Ce n’est pas Benoît, papa d’une fille de 10 ans, qui dira le contraire. Patenté et en même temps salarié du privé, il dit avoir clairement revu son budget à la baisse. "On n’a pas travaillé de la même façon cette année." Autour de lui, beaucoup ont privilégié "un bon repas", en étant "un peu moins généreux en cadeaux". Une évolution qui se généralise selon lui : "C’est fini les Noëls à profusion. Maintenant, on fait plus attention au budget."
Du côté des commerçants, on a également ressenti cette prudence. À l’Anse-Vata, Stéphane, gérant d’un magasin du complexe La Promenade, évoque un Noël "pas comme les autres". La fréquentation a reculé d’environ un tiers et le panier moyen est passé "de 5 000 à 3 000 francs". Les "Secret Santa", cette tradition anglo-saxonne qui consiste pour les membres d’un groupe à s’offrir des cadeaux au hasard, auparavant réservés aux entreprises, se sont invités dans les familles aux budgets limités. Stéphane et sa compagne, eux, disent ne rien s’être offert : "On s’accroche en mode survie."
Dans ce magasin de cosmétiques du centre-ville, Audrey, vendeuse, parle d’une activité "correcte" mais irrégulière, avec "des pics et des creux". Elle pointe de son côté les départs en vacances. En se basant sur un indice parlant : la forte hausse des demandes de remise "duty-free", accordée sur présentation d’un billet d’avion. "Les gens ont vraiment plus voyagé", estime-t-elle.

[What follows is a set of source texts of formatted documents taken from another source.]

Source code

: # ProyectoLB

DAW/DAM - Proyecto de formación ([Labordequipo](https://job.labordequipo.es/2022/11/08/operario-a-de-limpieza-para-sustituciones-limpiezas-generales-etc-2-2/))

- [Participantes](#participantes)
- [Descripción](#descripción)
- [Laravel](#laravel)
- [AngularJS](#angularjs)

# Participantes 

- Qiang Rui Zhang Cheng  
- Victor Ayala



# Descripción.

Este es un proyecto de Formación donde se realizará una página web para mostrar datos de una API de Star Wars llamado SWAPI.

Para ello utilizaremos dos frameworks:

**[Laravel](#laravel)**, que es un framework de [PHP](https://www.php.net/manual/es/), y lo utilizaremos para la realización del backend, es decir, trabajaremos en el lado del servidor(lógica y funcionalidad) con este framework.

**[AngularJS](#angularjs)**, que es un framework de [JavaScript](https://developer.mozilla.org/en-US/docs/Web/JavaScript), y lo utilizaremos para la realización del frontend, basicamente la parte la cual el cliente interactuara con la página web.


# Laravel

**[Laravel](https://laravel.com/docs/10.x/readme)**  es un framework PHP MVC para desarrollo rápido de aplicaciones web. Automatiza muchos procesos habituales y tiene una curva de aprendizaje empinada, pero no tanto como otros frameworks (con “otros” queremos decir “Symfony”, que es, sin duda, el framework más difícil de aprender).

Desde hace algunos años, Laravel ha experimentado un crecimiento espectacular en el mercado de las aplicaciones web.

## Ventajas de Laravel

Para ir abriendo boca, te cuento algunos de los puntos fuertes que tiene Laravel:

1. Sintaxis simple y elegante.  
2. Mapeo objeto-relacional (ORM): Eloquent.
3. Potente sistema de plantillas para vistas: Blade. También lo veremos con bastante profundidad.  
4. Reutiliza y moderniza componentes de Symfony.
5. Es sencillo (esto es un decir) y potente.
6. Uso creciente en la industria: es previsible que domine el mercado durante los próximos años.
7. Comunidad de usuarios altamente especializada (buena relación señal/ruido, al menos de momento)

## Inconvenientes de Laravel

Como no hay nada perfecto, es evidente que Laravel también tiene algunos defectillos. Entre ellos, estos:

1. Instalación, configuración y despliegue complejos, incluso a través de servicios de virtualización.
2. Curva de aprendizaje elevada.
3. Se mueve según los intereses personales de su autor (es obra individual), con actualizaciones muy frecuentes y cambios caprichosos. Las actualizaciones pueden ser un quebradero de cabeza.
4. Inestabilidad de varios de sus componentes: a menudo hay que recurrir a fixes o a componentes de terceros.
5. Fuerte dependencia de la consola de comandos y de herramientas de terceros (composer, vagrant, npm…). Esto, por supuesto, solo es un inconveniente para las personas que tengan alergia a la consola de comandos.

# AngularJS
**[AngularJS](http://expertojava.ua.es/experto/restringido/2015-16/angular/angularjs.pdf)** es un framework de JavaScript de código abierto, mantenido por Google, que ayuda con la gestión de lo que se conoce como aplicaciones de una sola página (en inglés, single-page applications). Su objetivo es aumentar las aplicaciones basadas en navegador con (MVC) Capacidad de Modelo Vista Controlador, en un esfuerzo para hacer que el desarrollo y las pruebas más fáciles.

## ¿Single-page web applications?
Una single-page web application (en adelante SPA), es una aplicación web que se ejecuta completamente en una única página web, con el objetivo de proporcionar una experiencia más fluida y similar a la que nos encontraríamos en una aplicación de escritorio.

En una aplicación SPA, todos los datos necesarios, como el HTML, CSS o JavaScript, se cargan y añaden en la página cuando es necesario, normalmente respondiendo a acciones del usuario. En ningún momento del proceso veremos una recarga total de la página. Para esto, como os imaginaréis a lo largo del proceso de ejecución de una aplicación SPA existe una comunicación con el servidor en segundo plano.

Une analyse nuancée par Ronan Daly, président du Syndicat des commerçants. Selon les premiers retours, Noël 2025 se solde par "une baisse du chiffre d’affaires par rapport au Noël précédent", dans une tendance installée depuis "deux à trois ans". Pour lui, la reprise des voyages n’explique pas tout. "Avec les départs du territoire, le marché est plus petit et avec la crise économique, il y a une baisse du pouvoir d’achat." Même le Black Friday n’a pas inversé la courbe. Dans un contexte d’incertitude pour 2026, "les gens préfèrent économiser".